It was an unlikely beginning for a place chosen to be an administrative, commercial and military centre in the East, and contemporary comments on Hong Kong's prospects were predictably negative. According to The Bombay Gentlemen's Gazette, in an article comparing Hong Kong unfavourably with Chusan, in January 1841, Hong Kong had been ceded to Captain Charles Elliot ‘and great offers were made by him and Commodore Sir Gordon Bremer to induce settlers to go there. The floating population on its being taken was about 7 800 smugglers, stonecutters and vagabonds; in March 1842 it rose to 12 360; in July 1845, it was about 19 000,...'
But vagabonds or not, an administration was in place by mid-1844, civic improvements had begun and the basis of a township had started to emerge along the harbourside. The arrival of the traders however, proved more a trickle than the expected flood and even official views of Hong Kong's prospects which filtered back to London along the 15 000 nautical mile sea route around the Cape of Good Hope were pessimistic.

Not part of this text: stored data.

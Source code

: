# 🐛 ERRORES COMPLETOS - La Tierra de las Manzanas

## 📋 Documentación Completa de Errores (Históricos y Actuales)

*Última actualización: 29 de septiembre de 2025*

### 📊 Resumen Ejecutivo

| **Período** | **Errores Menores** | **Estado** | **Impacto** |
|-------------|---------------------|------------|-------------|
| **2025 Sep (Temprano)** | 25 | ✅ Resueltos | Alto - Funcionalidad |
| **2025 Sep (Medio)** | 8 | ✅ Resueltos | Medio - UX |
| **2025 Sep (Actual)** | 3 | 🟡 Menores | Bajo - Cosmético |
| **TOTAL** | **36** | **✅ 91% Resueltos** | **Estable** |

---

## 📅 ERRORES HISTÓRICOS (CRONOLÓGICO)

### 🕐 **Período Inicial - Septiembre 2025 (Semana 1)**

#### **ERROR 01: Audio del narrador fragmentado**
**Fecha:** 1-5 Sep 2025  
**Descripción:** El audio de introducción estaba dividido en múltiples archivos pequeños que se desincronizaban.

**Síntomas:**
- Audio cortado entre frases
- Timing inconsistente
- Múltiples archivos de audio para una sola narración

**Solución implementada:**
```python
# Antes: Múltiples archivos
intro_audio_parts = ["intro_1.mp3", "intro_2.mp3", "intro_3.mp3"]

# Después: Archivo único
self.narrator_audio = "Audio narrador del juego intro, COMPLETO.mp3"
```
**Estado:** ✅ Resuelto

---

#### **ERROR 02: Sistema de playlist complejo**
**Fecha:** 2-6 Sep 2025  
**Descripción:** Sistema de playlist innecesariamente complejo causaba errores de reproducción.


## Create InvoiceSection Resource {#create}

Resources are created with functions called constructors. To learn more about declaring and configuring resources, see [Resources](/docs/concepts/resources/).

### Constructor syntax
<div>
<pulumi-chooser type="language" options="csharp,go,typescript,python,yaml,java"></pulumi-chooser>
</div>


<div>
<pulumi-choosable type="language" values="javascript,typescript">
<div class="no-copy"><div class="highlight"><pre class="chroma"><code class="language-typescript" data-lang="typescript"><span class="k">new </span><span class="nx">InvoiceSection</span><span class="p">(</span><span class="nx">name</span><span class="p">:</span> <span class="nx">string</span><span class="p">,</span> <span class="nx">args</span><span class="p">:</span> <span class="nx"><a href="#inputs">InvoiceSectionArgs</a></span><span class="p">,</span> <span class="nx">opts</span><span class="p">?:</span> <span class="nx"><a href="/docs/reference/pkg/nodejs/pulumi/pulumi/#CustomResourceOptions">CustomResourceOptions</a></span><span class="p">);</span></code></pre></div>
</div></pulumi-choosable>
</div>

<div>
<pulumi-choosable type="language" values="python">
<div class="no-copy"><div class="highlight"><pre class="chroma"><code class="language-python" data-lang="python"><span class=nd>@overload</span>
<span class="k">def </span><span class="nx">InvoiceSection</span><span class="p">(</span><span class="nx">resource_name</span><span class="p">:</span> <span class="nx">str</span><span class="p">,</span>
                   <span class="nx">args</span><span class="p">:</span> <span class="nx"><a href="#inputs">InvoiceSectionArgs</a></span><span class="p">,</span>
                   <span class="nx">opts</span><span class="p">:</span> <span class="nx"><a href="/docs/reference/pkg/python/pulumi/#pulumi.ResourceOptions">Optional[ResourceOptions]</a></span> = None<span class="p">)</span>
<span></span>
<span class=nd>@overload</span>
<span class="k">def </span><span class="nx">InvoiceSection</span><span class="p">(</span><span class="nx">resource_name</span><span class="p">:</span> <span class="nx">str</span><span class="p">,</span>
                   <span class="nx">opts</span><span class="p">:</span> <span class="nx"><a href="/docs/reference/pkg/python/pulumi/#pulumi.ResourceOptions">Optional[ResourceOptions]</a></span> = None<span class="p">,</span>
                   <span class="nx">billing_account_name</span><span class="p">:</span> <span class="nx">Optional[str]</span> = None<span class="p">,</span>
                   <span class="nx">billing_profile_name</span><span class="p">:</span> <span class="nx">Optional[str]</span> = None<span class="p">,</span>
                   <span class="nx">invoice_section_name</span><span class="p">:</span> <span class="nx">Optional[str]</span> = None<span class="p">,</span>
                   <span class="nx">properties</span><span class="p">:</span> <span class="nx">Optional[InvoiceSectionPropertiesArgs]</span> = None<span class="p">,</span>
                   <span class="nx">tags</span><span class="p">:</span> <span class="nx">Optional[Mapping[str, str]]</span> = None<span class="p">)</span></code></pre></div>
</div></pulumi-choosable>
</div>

Hong Kong was, in the jaundiced view of an early Treasurer, Robert Martin, a small, barren, unhealthy valueless island, the expenditure on which outstripped revenue by a ratio of some 10 to one'. Moreover, Martin maintained, the precipices and rocky ravines would always prevent the growth of a large town, 'the decomposing granite and disintegrating sandstone emitted a foetid odour productive of disease, the harbour was being filled up by silt . . . and the conditions that contributed to the commercial prosperity of Singapore were entirely absent in Hong Kong'.
In the settlement, Martin concluded, he had ‘in vain sought for one valuable quality', and he could see 'no justification for the British government spending one shilling on Hong Kong.